# [What this task involves]
Please tally the lines of the records that contain "things" and send back only the total.

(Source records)
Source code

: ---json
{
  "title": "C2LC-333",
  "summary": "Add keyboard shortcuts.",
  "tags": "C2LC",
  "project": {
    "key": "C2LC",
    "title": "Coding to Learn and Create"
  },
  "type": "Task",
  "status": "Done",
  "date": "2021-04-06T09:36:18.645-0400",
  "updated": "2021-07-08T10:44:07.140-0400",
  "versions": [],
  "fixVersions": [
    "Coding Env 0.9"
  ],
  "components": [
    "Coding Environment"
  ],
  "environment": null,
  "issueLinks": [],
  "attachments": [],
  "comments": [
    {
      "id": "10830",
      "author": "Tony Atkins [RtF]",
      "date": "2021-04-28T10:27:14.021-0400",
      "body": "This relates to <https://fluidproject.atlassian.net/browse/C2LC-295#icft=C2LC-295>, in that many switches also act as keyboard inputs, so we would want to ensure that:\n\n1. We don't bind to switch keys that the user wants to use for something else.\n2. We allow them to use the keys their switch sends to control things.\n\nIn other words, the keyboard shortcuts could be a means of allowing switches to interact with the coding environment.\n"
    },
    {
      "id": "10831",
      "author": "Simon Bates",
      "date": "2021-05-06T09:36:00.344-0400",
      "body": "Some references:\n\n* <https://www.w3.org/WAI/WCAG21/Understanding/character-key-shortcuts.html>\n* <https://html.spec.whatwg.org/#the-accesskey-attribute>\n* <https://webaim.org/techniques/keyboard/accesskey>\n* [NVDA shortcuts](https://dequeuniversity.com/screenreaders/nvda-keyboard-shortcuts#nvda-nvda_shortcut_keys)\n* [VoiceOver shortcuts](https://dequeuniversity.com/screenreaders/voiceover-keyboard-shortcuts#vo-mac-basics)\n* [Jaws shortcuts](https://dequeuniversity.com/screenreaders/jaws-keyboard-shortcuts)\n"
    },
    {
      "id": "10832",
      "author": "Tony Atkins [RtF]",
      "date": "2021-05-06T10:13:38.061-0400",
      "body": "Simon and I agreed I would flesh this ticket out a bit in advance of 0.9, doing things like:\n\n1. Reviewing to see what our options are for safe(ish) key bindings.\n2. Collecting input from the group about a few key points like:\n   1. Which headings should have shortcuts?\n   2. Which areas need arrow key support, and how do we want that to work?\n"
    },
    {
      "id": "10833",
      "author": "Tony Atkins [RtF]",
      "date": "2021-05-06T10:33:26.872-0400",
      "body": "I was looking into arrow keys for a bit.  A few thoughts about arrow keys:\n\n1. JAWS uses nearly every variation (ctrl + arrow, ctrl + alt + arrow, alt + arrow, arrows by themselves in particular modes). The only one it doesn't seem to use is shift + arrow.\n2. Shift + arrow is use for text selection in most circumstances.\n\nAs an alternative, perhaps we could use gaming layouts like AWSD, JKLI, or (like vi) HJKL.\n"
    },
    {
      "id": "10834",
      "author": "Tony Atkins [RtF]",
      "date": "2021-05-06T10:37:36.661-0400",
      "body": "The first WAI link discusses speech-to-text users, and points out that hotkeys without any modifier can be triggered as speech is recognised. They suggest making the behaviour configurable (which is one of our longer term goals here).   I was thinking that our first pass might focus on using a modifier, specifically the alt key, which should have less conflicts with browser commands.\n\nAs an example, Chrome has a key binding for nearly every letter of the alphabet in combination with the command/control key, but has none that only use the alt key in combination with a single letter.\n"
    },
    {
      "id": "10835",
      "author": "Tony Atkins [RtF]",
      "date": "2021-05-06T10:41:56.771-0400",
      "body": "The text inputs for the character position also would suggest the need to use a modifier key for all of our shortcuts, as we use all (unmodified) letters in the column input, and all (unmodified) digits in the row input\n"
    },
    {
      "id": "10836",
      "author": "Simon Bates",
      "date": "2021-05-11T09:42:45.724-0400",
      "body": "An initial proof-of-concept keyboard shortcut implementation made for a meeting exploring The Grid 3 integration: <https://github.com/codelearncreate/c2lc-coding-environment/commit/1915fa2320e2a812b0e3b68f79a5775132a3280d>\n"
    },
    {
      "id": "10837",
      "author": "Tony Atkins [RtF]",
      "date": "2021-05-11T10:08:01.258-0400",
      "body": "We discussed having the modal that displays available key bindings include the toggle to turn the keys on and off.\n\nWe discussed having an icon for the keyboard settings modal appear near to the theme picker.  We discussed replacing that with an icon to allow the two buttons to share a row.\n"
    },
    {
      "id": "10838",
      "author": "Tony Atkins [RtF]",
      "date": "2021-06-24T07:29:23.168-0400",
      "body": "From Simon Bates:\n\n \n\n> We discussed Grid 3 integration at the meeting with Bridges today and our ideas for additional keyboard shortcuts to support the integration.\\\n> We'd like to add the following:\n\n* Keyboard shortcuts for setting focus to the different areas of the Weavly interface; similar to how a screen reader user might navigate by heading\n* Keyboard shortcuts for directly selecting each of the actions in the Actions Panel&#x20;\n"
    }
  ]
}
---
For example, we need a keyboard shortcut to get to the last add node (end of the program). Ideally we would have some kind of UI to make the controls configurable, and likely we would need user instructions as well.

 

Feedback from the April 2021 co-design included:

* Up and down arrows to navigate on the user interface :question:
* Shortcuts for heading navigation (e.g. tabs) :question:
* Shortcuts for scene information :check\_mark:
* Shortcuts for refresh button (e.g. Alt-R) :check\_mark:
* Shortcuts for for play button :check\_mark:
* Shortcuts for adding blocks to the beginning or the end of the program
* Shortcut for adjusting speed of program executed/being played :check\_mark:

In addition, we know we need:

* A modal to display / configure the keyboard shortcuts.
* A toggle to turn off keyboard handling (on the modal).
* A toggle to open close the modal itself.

# [Exercise output]
2